<<<<

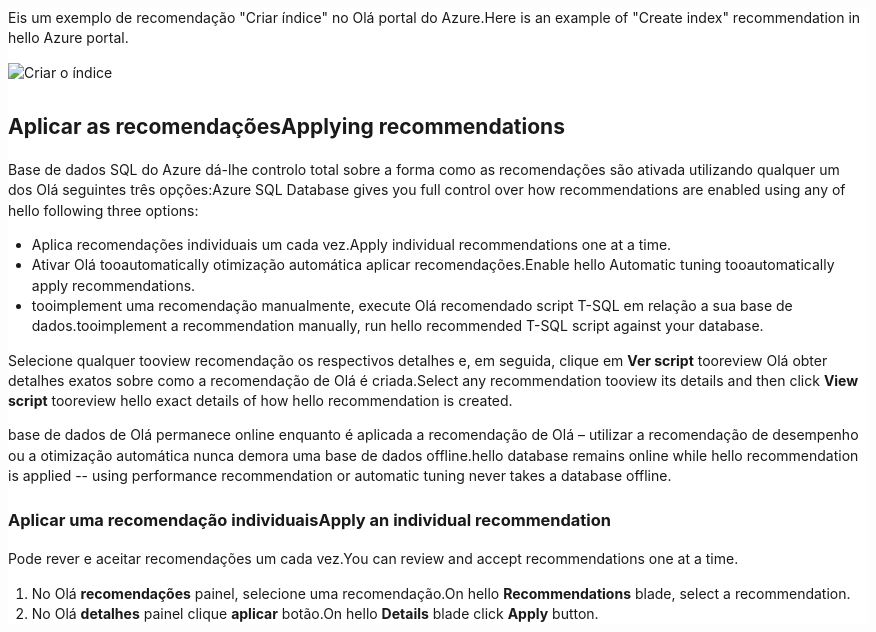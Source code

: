 <span data-ttu-id="351e4-129">Eis um exemplo de recomendação "Criar índice" no Olá portal do Azure.</span><span class="sxs-lookup"><span data-stu-id="351e4-129">Here is an example of "Create index" recommendation in hello Azure portal.</span></span>

![Criar o índice](./media/sql-database-advisor-portal/sql-database-performance-recommendation.png)

## <a name="applying-recommendations"></a><span data-ttu-id="351e4-131">Aplicar as recomendações</span><span class="sxs-lookup"><span data-stu-id="351e4-131">Applying recommendations</span></span>
<span data-ttu-id="351e4-132">Base de dados SQL do Azure dá-lhe controlo total sobre a forma como as recomendações são ativada utilizando qualquer um dos Olá seguintes três opções:</span><span class="sxs-lookup"><span data-stu-id="351e4-132">Azure SQL Database gives you full control over how recommendations are enabled using any of hello following three options:</span></span> 

* <span data-ttu-id="351e4-133">Aplica recomendações individuais um cada vez.</span><span class="sxs-lookup"><span data-stu-id="351e4-133">Apply individual recommendations one at a time.</span></span>
* <span data-ttu-id="351e4-134">Ativar Olá tooautomatically otimização automática aplicar recomendações.</span><span class="sxs-lookup"><span data-stu-id="351e4-134">Enable hello Automatic tuning tooautomatically apply recommendations.</span></span>
* <span data-ttu-id="351e4-135">tooimplement uma recomendação manualmente, execute Olá recomendado script T-SQL em relação a sua base de dados.</span><span class="sxs-lookup"><span data-stu-id="351e4-135">tooimplement a recommendation manually, run hello recommended T-SQL script against your database.</span></span>

<span data-ttu-id="351e4-136">Selecione qualquer tooview recomendação os respectivos detalhes e, em seguida, clique em **Ver script** tooreview Olá obter detalhes exatos sobre como a recomendação de Olá é criada.</span><span class="sxs-lookup"><span data-stu-id="351e4-136">Select any recommendation tooview its details and then click **View script** tooreview hello exact details of how hello recommendation is created.</span></span>

<span data-ttu-id="351e4-137">base de dados de Olá permanece online enquanto é aplicada a recomendação de Olá – utilizar a recomendação de desempenho ou a otimização automática nunca demora uma base de dados offline.</span><span class="sxs-lookup"><span data-stu-id="351e4-137">hello database remains online while hello recommendation is applied -- using performance recommendation or automatic tuning never takes a database offline.</span></span>

### <a name="apply-an-individual-recommendation"></a><span data-ttu-id="351e4-138">Aplicar uma recomendação individuais</span><span class="sxs-lookup"><span data-stu-id="351e4-138">Apply an individual recommendation</span></span>
<span data-ttu-id="351e4-139">Pode rever e aceitar recomendações um cada vez.</span><span class="sxs-lookup"><span data-stu-id="351e4-139">You can review and accept recommendations one at a time.</span></span>

1. <span data-ttu-id="351e4-140">No Olá **recomendações** painel, selecione uma recomendação.</span><span class="sxs-lookup"><span data-stu-id="351e4-140">On hello **Recommendations** blade, select a recommendation.</span></span>
2. <span data-ttu-id="351e4-141">No Olá **detalhes** painel clique **aplicar** botão.</span><span class="sxs-lookup"><span data-stu-id="351e4-141">On hello **Details** blade click **Apply** button.</span></span>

>>>>

_EXERCISE OBJECTIVE_. From the line containing "against your database.</span></span>" down to the line containing "accept recommendations one at a time.</span></span>" in the material above, reproduce every line exactly, including the two end lines.

_RESULT_.
* <span data-ttu-id="351e4-135">tooimplement uma recomendação manualmente, execute Olá recomendado script T-SQL em relação a sua base de dados.</span><span class="sxs-lookup"><span data-stu-id="351e4-135">tooimplement a recommendation manually, run hello recommended T-SQL script against your database.</span></span>

<span data-ttu-id="351e4-136">Selecione qualquer tooview recomendação os respectivos detalhes e, em seguida, clique em **Ver script** tooreview Olá obter detalhes exatos sobre como a recomendação de Olá é criada.</span><span class="sxs-lookup"><span data-stu-id="351e4-136">Select any recommendation tooview its details and then click **View script** tooreview hello exact details of how hello recommendation is created.</span></span>

<span data-ttu-id="351e4-137">base de dados de Olá permanece online enquanto é aplicada a recomendação de Olá – utilizar a recomendação de desempenho ou a otimização automática nunca demora uma base de dados offline.</span><span class="sxs-lookup"><span data-stu-id="351e4-137">hello database remains online while hello recommendation is applied -- using performance recommendation or automatic tuning never takes a database offline.</span></span>

### <a name="apply-an-individual-recommendation"></a><span data-ttu-id="351e4-138">Aplicar uma recomendação individuais</span><span class="sxs-lookup"><span data-stu-id="351e4-138">Apply an individual recommendation</span></span>
<span data-ttu-id="351e4-139">Pode rever e aceitar recomendações um cada vez.</span><span class="sxs-lookup"><span data-stu-id="351e4-139">You can review and accept recommendations one at a time.</span></span>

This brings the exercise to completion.